The Balcony by Charles Baudelaire

First published: 1857, as “Le Balcon,” in Les Fleurs du mal; English translation collected in The Flowers of Evil, 1993

Type of poem: Lyric

The Poem

“The Balcony” first appeared as number 34 in the “Spleen and Ideal” section of the first, banned edition of Les Fleurs du mal (Flowers of Evil, first translated in 1931) and as poem number 36 in the second, definitive edition (1861). The poem consists of six five-line stanzas in the “enveloped strophe” form—that is, the first line of each stanza reappears as its last line. The first, third, and fifth line of each stanza rhyme, as do the second and fourth.

poe-sp-ency-lit-266456-146510.jpg

In “The Balcony” a first-person voice, closely associated with the poet himself, speaks to a beloved woman using the familiar form of address, reserved in nineteenth century French for the most intimate relationships. The first stanza apostrophizes the beloved as “Mother of memories, Mistress of mistresses” and invites her to remember an earlier period of shared love. These memories are located in the home, or hearth; their time is evening, and the tone of the stanza, as of the poem in general, is elegiac and directs the reader’s attention to a lost past of beauty, caresses, sweetness, and charm.

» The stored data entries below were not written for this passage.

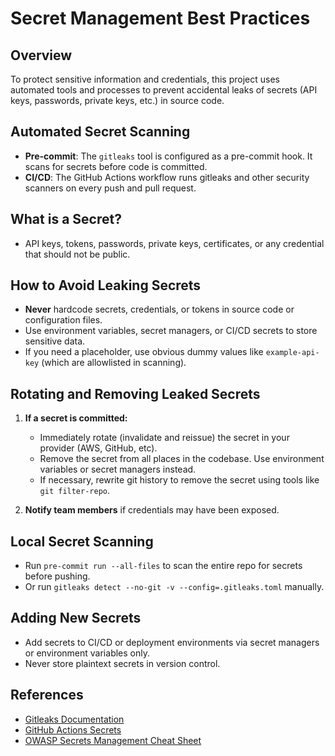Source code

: # Secret Management Best Practices

## Overview

To protect sensitive information and credentials, this project uses automated tools and processes to prevent accidental leaks of secrets (API keys, passwords, private keys, etc.) in source code.

## Automated Secret Scanning

- **Pre-commit**: The `gitleaks` tool is configured as a pre-commit hook. It scans for secrets before code is committed.
- **CI/CD**: The GitHub Actions workflow runs gitleaks and other security scanners on every push and pull request.

## What is a Secret?

- API keys, tokens, passwords, private keys, certificates, or any credential that should not be public.

## How to Avoid Leaking Secrets

- **Never** hardcode secrets, credentials, or tokens in source code or configuration files.
- Use environment variables, secret managers, or CI/CD secrets to store sensitive data.
- If you need a placeholder, use obvious dummy values like `example-api-key` (which are allowlisted in scanning).

## Rotating and Removing Leaked Secrets

1. **If a secret is committed:**
   - Immediately rotate (invalidate and reissue) the secret in your provider (AWS, GitHub, etc).
   - Remove the secret from all places in the codebase. Use environment variables or secret managers instead.
   - If necessary, rewrite git history to remove the secret using tools like `git filter-repo`.

2. **Notify team members** if credentials may have been exposed.

## Local Secret Scanning

- Run `pre-commit run --all-files` to scan the entire repo for secrets before pushing.
- Or run `gitleaks detect --no-git -v --config=.gitleaks.toml` manually.

## Adding New Secrets

- Add secrets to CI/CD or deployment environments via secret managers or environment variables only.
- Never store plaintext secrets in version control.

## References

- [Gitleaks Documentation](https://github.com/gitleaks/gitleaks)
- [GitHub Actions Secrets](https://docs.github.com/en/actions/security-guides/encrypted-secrets)
- [OWASP Secrets Management Cheat Sheet](https://cheatsheetseries.owasp.org/cheatsheets/Secrets_Management_Cheat_Sheet.html)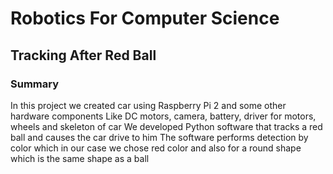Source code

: # Robotics For Computer Science
## Tracking After Red Ball

### Summary

In this project we created car using Raspberry Pi 2 and some other hardware components
Like DC motors, camera, battery, driver for motors, wheels and skeleton of car
We developed Python software that tracks a red ball and causes the car drive to him
The software performs detection by color which in our case we chose red color and also for a round shape which is the same shape as a ball


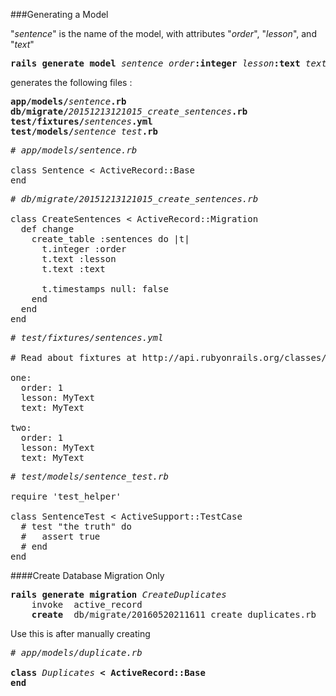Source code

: ###Generating a Model

"<em>sentence</em>" is the name of the model, with attributes "<em>order</em>", "<em>lesson</em>", and "<em>text</em>"


<pre>
<b>rails generate model</b> <em>sentence</em> <em>order</em><b>:integer</b> <em>lesson</em><b>:text</b> <em>text</em><b>:text</b>
</pre>
generates the following files :
<pre>
<b>app/models/</b><em>sentence</em><b>.rb</b>
<b>db/migrate/</b><em>20151213121015_create_sentences</em><b>.rb</b>
<b>test/fixtures/</b><em>sentences</em><b>.yml</b>
<b>test/models/</b><em>sentence_test</em><b>.rb</b>
</pre>

<pre>
<em># app/models/sentence.rb</em>

class Sentence < ActiveRecord::Base
end
</pre>

<pre>
<em># db/migrate/20151213121015_create_sentences.rb</em>

class CreateSentences < ActiveRecord::Migration
  def change
    create_table :sentences do |t|
      t.integer :order
      t.text :lesson
      t.text :text

      t.timestamps null: false
    end
  end
end
</pre>

<pre>
<em># test/fixtures/sentences.yml</em>

# Read about fixtures at http://api.rubyonrails.org/classes/ActiveRecord/FixtureSet.html

one:
  order: 1
  lesson: MyText
  text: MyText

two:
  order: 1
  lesson: MyText
  text: MyText
</pre>

<pre>
<em># test/models/sentence_test.rb</em>

require 'test_helper'

class SentenceTest < ActiveSupport::TestCase
  # test "the truth" do
  #   assert true
  # end
end
</pre>

####Create Database Migration Only
<pre>
<b>rails generate migration</b> <em>CreateDuplicates</em>
    invoke  active_record  
    <b>create</b>  db/migrate/20160520211611_create_duplicates.rb
</pre>

Use this is after manually creating
<pre>
<em># app/models/duplicate.rb</em>

<b>class</b> <em>Duplicates</em> <b>< ActiveRecord::Base</b>
<b>end</b>
</pre>

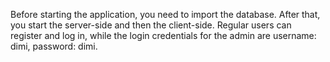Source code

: Before starting the application, you need to import the database. After that, you start the server-side and then the client-side.
Regular users can register and log in, while the login credentials for the admin are username: dimi, password: dimi.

The second stanza is written in the imperfect tense, indicating habitual action in the past. The scene is set in early evening, either by the glow of a coal fire or of sunset on the balcony of the title. In an atmosphere of warmth and enclosure, the breast and heart of the beloved are offered to the poet; they say “imperishable” things.

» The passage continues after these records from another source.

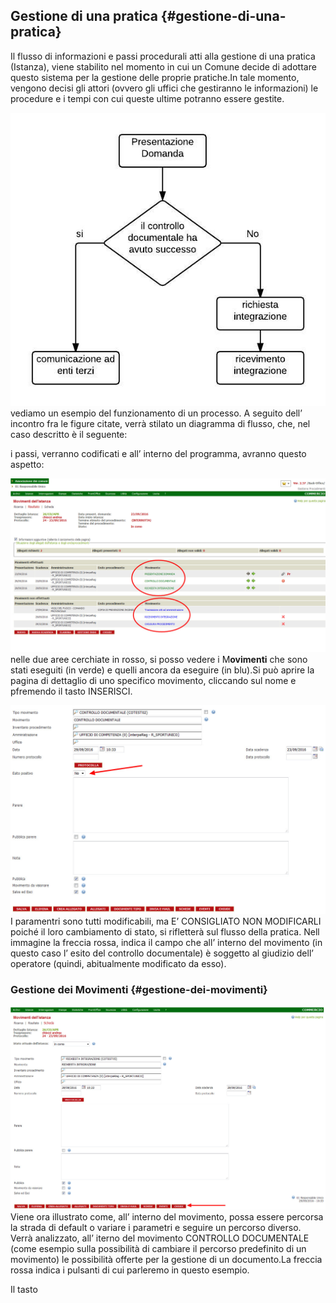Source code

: ## Gestione di una pratica {#gestione-di-una-pratica}

Il flusso di informazioni e passi procedurali atti alla gestione di una pratica (Istanza), viene stabilito nel momento in cui un Comune decide di adottare questo sistema per la gestione delle proprie pratiche.In tale momento, vengono decisi gli attori (ovvero gli uffici che gestiranno le informazioni) le procedure e i tempi con cui queste ultime potranno essere gestite.

![](../assets/immagine57.jpg)vediamo un esempio del funzionamento di un processo. A seguito dell’ incontro fra le figure citate, verrà stilato un diagramma di flusso, che, nel caso descritto è il seguente:

i passi, verranno codificati e all’ interno del programma, avranno questo aspetto:

![](../assets/immagine58.jpg)nelle due aree cerchiate in rosso, si posso vedere i M**ovimenti** che sono stati eseguiti (in verde) e quelli ancora da eseguire (in blu).Si può aprire la pagina di dettaglio di uno specifico movimento, cliccando sul nome e pfremendo il tasto INSERISCI.

![](../assets/immagine59.jpg)I paramentri sono tutti modificabili, ma E’ CONSIGLIATO NON MODIFICARLI poiché il loro cambiamento di stato, si rifletterà sul flusso della pratica. Nell immagine la freccia rossa, indica il campo che all’ interno del movimento (in questo caso l’ esito del controllo documentale) è soggetto al giudizio dell’ operatore (quindi, abitualmente modificato da esso).

### Gestione dei Movimenti {#gestione-dei-movimenti}

![](../assets/immagine60.jpg)Viene ora illustrato come, all’ interno del movimento, possa essere percorsa la strada di default o variare i parametri e seguire un percorso diverso. Verrà analizzato, all’ iterno del movimento CONTROLLO DOCUMENTALE (come esempio sulla possibilità di cambiare il percorso predefinito di un movimento) le possibilità offerte per la gestione di un documento.La freccia rossa indica i pulsanti di cui parleremo in questo esempio.

Il tasto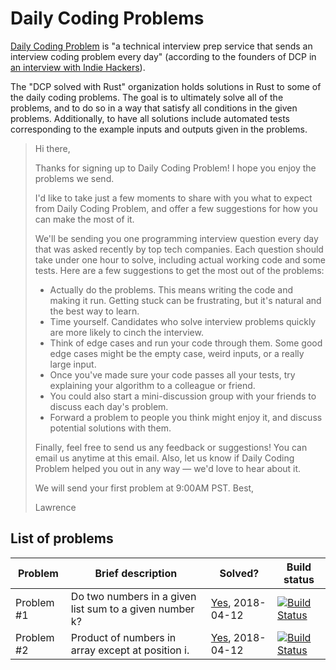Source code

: # Daily Coding Problems

[Daily Coding Problem](https://www.dailycodingproblem.com/) is "a technical
interview prep service that sends an interview coding problem every day"
(according to the founders of DCP in
[an interview with Indie Hackers](https://www.indiehackers.com/interview/a2b57cca87)).

The "DCP solved with Rust" organization holds solutions in Rust
to some of the daily coding problems. The goal is to ultimately
solve all of the problems, and to do so in a way that satisfy
all conditions in the given problems. Additionally, to have
all solutions include automated tests corresponding to the
example inputs and outputs given in the problems.

> Hi there,
>
> Thanks for signing up to Daily Coding Problem! I hope you enjoy the problems we
> send.
>
> I'd like to take just a few moments to share with you what to expect from Daily
> Coding Problem, and offer a few suggestions for how you can make the most of it.
>
> We'll be sending you one programming interview question every day that was asked
> recently by top tech companies. Each question should take under one hour to
> solve, including actual working code and some tests. Here are a few suggestions
> to get the most out of the problems:
>
>  * Actually do the problems. This means writing the code and making it run.
>    Getting stuck can be frustrating, but it's natural and the best way to learn.
>  * Time yourself. Candidates who solve interview problems quickly are more
>    likely to cinch the interview.
>  * Think of edge cases and run your code through them. Some good edge cases
>    might be the empty case, weird inputs, or a really large input.
>  * Once you've made sure your code passes all your tests, try explaining your
>    algorithm to a colleague or friend.
>  * You could also start a mini-discussion group with your friends to discuss
>    each day's problem.
>  * Forward a problem to people you think might enjoy it, and discuss potential
>    solutions with them.
>
> Finally, feel free to send us any feedback or suggestions! You can email us
> anytime at this email. Also, let us know if Daily Coding Problem helped you out
> in any way — we'd love to hear about it.
>
> We will send your first problem at 9:00AM PST. Best,
>
> Lawrence

## List of problems

| Problem | Brief description | Solved? | Build status |
| ------- | ----------------- | ------- | ------------ |
| Problem #1 | Do two numbers in a given list sum to a given number k? | [Yes](https://github.com/DCP-solved-with-Rust/dcp_00001), 2018-04-12 | [![Build Status](https://travis-ci.org/DCP-solved-with-Rust/dcp_00001.svg?branch=master)](https://travis-ci.org/DCP-solved-with-Rust/dcp_00001?branch=master) |
| Problem #2 | Product of numbers in array except at position i. | [Yes](https://github.com/DCP-solved-with-Rust/dcp_00002), 2018-04-12 | [![Build Status](https://travis-ci.org/DCP-solved-with-Rust/dcp_00002.svg?branch=master)](https://travis-ci.org/DCP-solved-with-Rust/dcp_00002?branch=master) |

The third stanza opens in the present tense; it evokes the eternal beauty of evening skies, the depth of space, and the power of the heart. The beloved is addressed as a queen. The poet remembers physical closeness so intense that he used to breathe the scent of her blood. This stanza is remarkable in its simultaneous evocation of light, warmth, and scent.

The fourth stanza, in the imperfect tense, moves from sunset to nightfall, when darkness deepens to form a wall about the balcony. The poet divines, rather than sees, the eyes of the beloved. Within this wall of darkness, intimacy is absolute. The poet “drinks” the breath of the beloved, which is both sweet and poisonous, and holds her slumbering feet in “brotherly” hands. The fifth stanza returns to the present tense and declares the poet’s power to evoke past happiness; he relives the past paradise in the present embrace of the beloved. It is her “languorous beauties” which defined the past and provide the key to recalling it.

In stanzas 1 through 5, each first line is repeated word-for-word in the fifth line. In the sixth stanza, the first and fifth lines, although similar in their wording, are not identical. The first line refers to “These vows, these sweet perfumes, these kisses” as objects, the fifth line apostrophizes them. This strophe turns wistfully to the future and asks if past delights can be born again as setting suns are reborn.

Forms and Devices

Charles Baudelaire chose the enveloped strophe form for several poems in Les Fleurs du mal. In “Reversibility” (number 44), a beloved woman is addressed as an angel and implored for her prayers. The repeated formulas shape the poem as an incantation, a way of controlling the powers of beauty, joy, and health attributed to the angelic woman. In “Moesta et errabunda” (Latin for “sorrowful and wandering woman”), number 62, the poet invites the beloved to escape with him from the monstrous city to the purity of the ocean, a return to the innocent “green paradise” of childhood.

In these poems, and particularly in “The Balcony,” the repetitive stanza structure establishes a powerful echo, musically evocative and strongly nostalgic. Each stanza looks backward and forward simultaneously. The returning note of the last line changes subtly by progression through the rest of the strophe. In “The Balcony,” where the central theme of the poem is a wish to re-create a happy past, coupled with the image of rebirth in the setting sun, this formal feature is especially important.

Within the polished, formal universe of the poem, the dominant images are the glowing hearth and the setting sun. The hearth, necessarily, is enclosed within walls, but the balcony also is defined as an enclosed space, since first the “pink veils” of sunset light, then the wall of descending night cut it off from the world, the profound space which lies outside the circle of warmth. The body of the beloved is an intimate part of this circle. “Mother of memories,” she is breast, heart, blood, eyes, breath, feet, knees, the “dear body” to which the poet must have recourse to relive these happy moments.

The setting sun offers a final redemptive image in “The Balcony.” As the ultimate source of light and warmth, descending each evening into the sea, it is a universal symbol of age and death. However, each day it returns “rejuvenated” to repeat its cycle of life. The past is a “gulf we cannot sound,” deep as space beyond the walls of the balcony, deep as the seas, yet the daily return of the sun in its rising and setting allows the rebirth of hope.